En un avance significativo hacia la estabilidad económica, el déficit de las administraciones públicas en España cerró el año 2025 en un 2,18% del PIB, una cifra notablemente inferior al 2,86% registrado en 2024. Este resultado, que equivale a 36.780 millones de euros, supera las expectativas establecidas por el Gobierno ante la Comisión Europea y se alinea con las exigencias del marco fiscal europeo.
Este logro marca el sexto año consecutivo en que España cumple con los objetivos fijados por Bruselas, quedando por debajo del 2,5% que se había propuesto para el ejercicio anterior, según las declaraciones del Ministerio de Hacienda.
Sin embargo, es importante señalar que si se incluyen los gastos relacionados con la respuesta a la DANA, el déficit podría ascender a 40.330 millones de euros, lo que representaría un 2,39% del PIB.
Conforme a los informes que serán presentados a Eurostat, se evidencia que, durante 2025, el déficit disminuyó en siete décimas respecto al 2,9% del año anterior y también se ve una mejora de tres décimas con respecto al compromiso establecido en el Plan Fiscal Estructural enviado a Bruselas.
Además, esta cifra del 2,18% no solo supera las proyecciones de las autoridades nacionales, sino que también supera las estimaciones de diversas instituciones internacionales, incluyendo el Fondo Monetario Internacional y la Comisión Europea.

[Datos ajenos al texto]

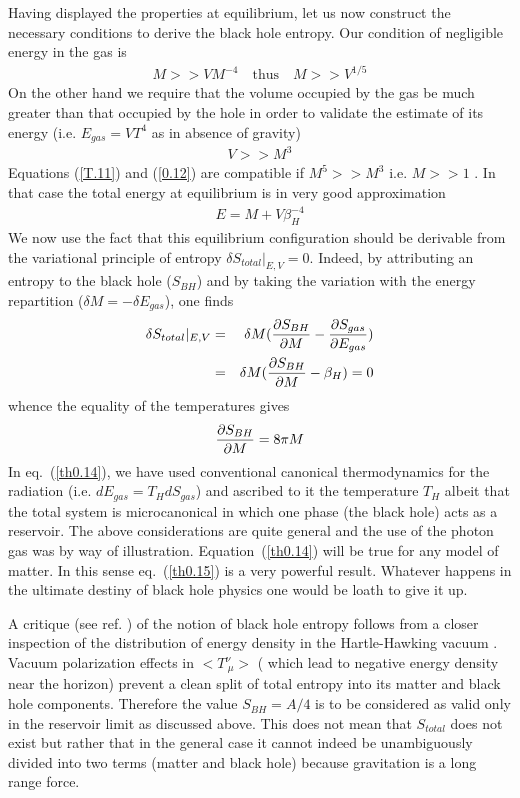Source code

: \documentclass[12pt,oneside]{report}
\begin{document}
Having displayed the properties at equilibrium, let us now 
construct the necessary conditions to  derive
the black hole entropy.
Our condition of negligible energy in the gas is 
\begin{eqnarray}
M >>V M^{-4} \quad \mbox{thus} \quad
M >> V^{1/5}
\label {T.11}
\end{eqnarray}
On the other hand we require that the volume occupied by the gas
be much greater than that occupied by the hole in order to validate
the estimate of its energy (i.e. $E_{gas} = V T^4$ as in absence of gravity) 
\begin{eqnarray}
V >> M ^3 
\label {0.12}
\end{eqnarray}
Equations (\ref{T.11}) and  (\ref {0.12}) are compatible if $ M^5 >> M^3 $ i.e.
$ M >> 1 $ . In that case the total energy at equilibrium is in very good
approximation 
\begin{eqnarray}
E = M + V \beta^{-4}_{H} \label {0.13}
\end{eqnarray}
We now use the fact that this equilibrium configuration should be derivable
from the variational principle of entropy 
$\delta S_{total} \vert_{E,V} = 0$. Indeed, by attributing an entropy
to the black hole ($S_{BH}$) and by taking the variation with the
energy repartition ($\delta M = - \delta E_{gas}$), one finds
\begin{eqnarray}
 \delta S_{total} \vert_{E,V}  &=& \delta M
 ({\partial S_{BH} \over \partial M} -
{\partial S_{gas} \over \partial E_{gas}} ) \nonumber\\ &=&
 \delta M
 ({\partial S_{BH} \over
\partial M} - \beta_H) = 0 
\label{th0.14} 
\end{eqnarray}
 whence the equality of the temperatures gives
\begin{eqnarray}
 {\partial S_{BH} \over \partial M} = 8 \pi M 
\label{th0.15}
\end{eqnarray}
In eq.~(\ref{th0.14}), we have used conventional 
canonical thermodynamics for the radiation (i.e. $dE_{gas} = T_H dS_{gas}$) 
and ascribed to it the temperature $T_H$ albeit that the total system
is microcanonical in which one phase (the black hole) acts as a reservoir. 
The above considerations are quite general and the use of
the photon gas was by way of illustration. Equation~(\ref{th0.14}) will be
true for any model of matter.
In this sense eq.~(\ref{th0.15}) is a very powerful result. Whatever
happens in the ultimate destiny of black hole physics one would be
loath to give it up. 

A critique (see ref. \cite{PKO}) of the notion of black hole entropy follows from a
closer inspection of the distribution of energy density in the 
Hartle-Hawking vacuum \cite{How}. 
Vacuum polarization effects in $ < T_{\ \mu} ^{\nu}
> $ ( which lead to negative energy density near the horizon) prevent a
clean split of total entropy into its matter and black hole components.
Therefore the value $ S_{BH} = A / 4 $ is to be considered as valid only
in the reservoir limit as discussed above. This does not mean that $
S_{total} $ does not exist but rather that in the general case
it cannot indeed be unambiguously divided into two terms (matter and
black hole) because gravitation is a long range force.
\end{document}
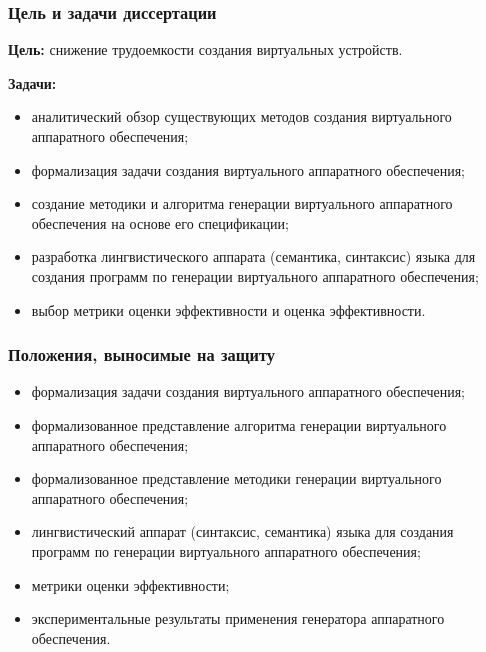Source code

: \begin{frame}%
    \frametitle{Цель и задачи диссертации}
    \textbf{Цель:} снижение трудоемкости создания виртуальных устройств.

    \textbf{Задачи:}
    \begin{itemize}
        \item аналитический обзор существующих методов создания виртуального аппаратного обеспечения;
        \item формализация задачи создания виртуального аппаратного обеспечения;
        \item создание методики и алгоритма генерации виртуального аппаратного обеспечения на основе его спецификации;
        \item разработка лингвистического аппарата (семантика, синтаксис) языка для создания программ по генерации виртуального
            аппаратного обеспечения;
        \item выбор метрики оценки эффективности и оценка эффективности.
    \end{itemize}
\end{frame}


\begin{frame}%
    \frametitle{Положения, выносимые на защиту}
    \begin{itemize}
        \item формализация задачи создания виртуального аппаратного обеспечения;
        \item формализованное представление алгоритма генерации виртуального аппаратного обеспечения;
        \item формализованное представление методики генерации виртуального аппаратного обеспечения;
        \item лингвистический аппарат (синтаксис, семантика) языка для создания программ по генерации виртуального
            аппаратного обеспечения;
        \item метрики оценки эффективности;
        \item экспериментальные результаты применения генератора аппаратного обеспечения.
    \end{itemize}
\end{frame}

Esto demuestra un avance considerable en la saludable gestión de las cuentas públicas.
El Ministerio de Hacienda, dirigido por Arcadi España, ha destacado que este es el déficit más bajo registrado desde que comenzó la crisis financiera de 2008, representando el nivel más reducido en casi dos décadas. Este hito refleja un progreso significativo en la consolidación fiscal, logrado sin necesidad de aplicar recortes drásticos.
En términos absolutos, el cierre del presupuesto para todas las administraciones públicas en 2025 se cifra en 36.780 millones de euros, lo que implica una disminución de 8.811 millones, o un 19,3% menos en comparación con 2024.
Por su parte, el nuevo ministro de Hacienda ha subrayado la importancia de seguir una política presupuestaria que sea tanto creíble como responsable, enfatizando que es posible reducir el déficit sin sacrificar el bienestar social. Además, se ha puesto en evidencia el papel de un eficaz escudo social de 150.000 millones destinado a responder a la pandemia, desastres naturales como la DANA, y también a las crisis generadas por los conflictos en Ucrania e Irán.